TASK ITEM.
Reproduce the entries exactly.

Source records:
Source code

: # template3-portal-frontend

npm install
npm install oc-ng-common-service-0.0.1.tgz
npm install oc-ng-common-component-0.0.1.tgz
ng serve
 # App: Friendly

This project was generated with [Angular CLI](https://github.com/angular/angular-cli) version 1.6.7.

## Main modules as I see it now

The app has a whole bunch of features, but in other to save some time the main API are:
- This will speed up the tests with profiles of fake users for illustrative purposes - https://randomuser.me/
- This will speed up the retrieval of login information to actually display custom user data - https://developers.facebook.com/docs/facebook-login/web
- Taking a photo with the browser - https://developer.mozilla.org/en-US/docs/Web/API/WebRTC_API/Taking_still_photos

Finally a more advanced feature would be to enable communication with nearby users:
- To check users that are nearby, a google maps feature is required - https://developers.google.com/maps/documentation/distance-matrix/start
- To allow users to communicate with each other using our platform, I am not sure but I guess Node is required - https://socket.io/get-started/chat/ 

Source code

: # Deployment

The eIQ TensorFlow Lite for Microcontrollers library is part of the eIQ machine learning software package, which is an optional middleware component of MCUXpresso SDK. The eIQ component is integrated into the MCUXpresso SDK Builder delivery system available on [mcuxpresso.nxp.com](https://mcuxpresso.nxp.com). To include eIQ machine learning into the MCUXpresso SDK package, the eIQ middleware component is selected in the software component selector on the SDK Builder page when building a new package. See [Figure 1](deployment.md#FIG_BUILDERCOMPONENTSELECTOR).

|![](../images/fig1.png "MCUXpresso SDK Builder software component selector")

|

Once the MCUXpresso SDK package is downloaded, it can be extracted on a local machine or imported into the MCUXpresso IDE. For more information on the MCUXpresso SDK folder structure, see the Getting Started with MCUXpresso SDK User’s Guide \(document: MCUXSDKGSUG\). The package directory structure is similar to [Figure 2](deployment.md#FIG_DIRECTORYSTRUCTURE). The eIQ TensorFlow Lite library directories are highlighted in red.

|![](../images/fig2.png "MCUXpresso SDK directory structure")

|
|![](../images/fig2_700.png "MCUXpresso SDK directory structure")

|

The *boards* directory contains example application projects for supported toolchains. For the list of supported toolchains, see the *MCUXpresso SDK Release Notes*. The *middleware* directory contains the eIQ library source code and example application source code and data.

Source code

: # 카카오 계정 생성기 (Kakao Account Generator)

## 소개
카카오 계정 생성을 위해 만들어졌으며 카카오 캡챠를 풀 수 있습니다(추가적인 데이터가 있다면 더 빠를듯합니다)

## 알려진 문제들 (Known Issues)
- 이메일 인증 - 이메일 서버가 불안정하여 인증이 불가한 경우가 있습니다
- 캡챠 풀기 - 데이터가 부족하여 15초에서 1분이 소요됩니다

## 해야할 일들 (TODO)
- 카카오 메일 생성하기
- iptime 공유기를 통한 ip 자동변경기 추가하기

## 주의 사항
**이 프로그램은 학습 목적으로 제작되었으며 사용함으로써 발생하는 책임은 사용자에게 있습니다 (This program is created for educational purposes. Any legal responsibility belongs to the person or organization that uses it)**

RESPONSE BOX.
Source code

: # template3-portal-frontend

npm install
npm install oc-ng-common-service-0.0.1.tgz
npm install oc-ng-common-component-0.0.1.tgz
ng serve
 # App: Friendly

This project was generated with [Angular CLI](https://github.com/angular/angular-cli) version 1.6.7.

## Main modules as I see it now

The app has a whole bunch of features, but in other to save some time the main API are:
- This will speed up the tests with profiles of fake users for illustrative purposes - https://randomuser.me/
- This will speed up the retrieval of login information to actually display custom user data - https://developers.facebook.com/docs/facebook-login/web
- Taking a photo with the browser - https://developer.mozilla.org/en-US/docs/Web/API/WebRTC_API/Taking_still_photos

Finally a more advanced feature would be to enable communication with nearby users:
- To check users that are nearby, a google maps feature is required - https://developers.google.com/maps/documentation/distance-matrix/start
- To allow users to communicate with each other using our platform, I am not sure but I guess Node is required - https://socket.io/get-started/chat/ 

Source code

: # Deployment

The eIQ TensorFlow Lite for Microcontrollers library is part of the eIQ machine learning software package, which is an optional middleware component of MCUXpresso SDK. The eIQ component is integrated into the MCUXpresso SDK Builder delivery system available on [mcuxpresso.nxp.com](https://mcuxpresso.nxp.com). To include eIQ machine learning into the MCUXpresso SDK package, the eIQ middleware component is selected in the software component selector on the SDK Builder page when building a new package. See [Figure 1](deployment.md#FIG_BUILDERCOMPONENTSELECTOR).

|![](../images/fig1.png "MCUXpresso SDK Builder software component selector")

|

Once the MCUXpresso SDK package is downloaded, it can be extracted on a local machine or imported into the MCUXpresso IDE. For more information on the MCUXpresso SDK folder structure, see the Getting Started with MCUXpresso SDK User’s Guide \(document: MCUXSDKGSUG\). The package directory structure is similar to [Figure 2](deployment.md#FIG_DIRECTORYSTRUCTURE). The eIQ TensorFlow Lite library directories are highlighted in red.

|![](../images/fig2.png "MCUXpresso SDK directory structure")

|
|![](../images/fig2_700.png "MCUXpresso SDK directory structure")

|

The *boards* directory contains example application projects for supported toolchains. For the list of supported toolchains, see the *MCUXpresso SDK Release Notes*. The *middleware* directory contains the eIQ library source code and example application source code and data.

Source code

: # 카카오 계정 생성기 (Kakao Account Generator)

## 소개
카카오 계정 생성을 위해 만들어졌으며 카카오 캡챠를 풀 수 있습니다(추가적인 데이터가 있다면 더 빠를듯합니다)

## 알려진 문제들 (Known Issues)
- 이메일 인증 - 이메일 서버가 불안정하여 인증이 불가한 경우가 있습니다
- 캡챠 풀기 - 데이터가 부족하여 15초에서 1분이 소요됩니다

## 해야할 일들 (TODO)
- 카카오 메일 생성하기
- iptime 공유기를 통한 ip 자동변경기 추가하기

## 주의 사항
**이 프로그램은 학습 목적으로 제작되었으며 사용함으로써 발생하는 책임은 사용자에게 있습니다 (This program is created for educational purposes. Any legal responsibility belongs to the person or organization that uses it)**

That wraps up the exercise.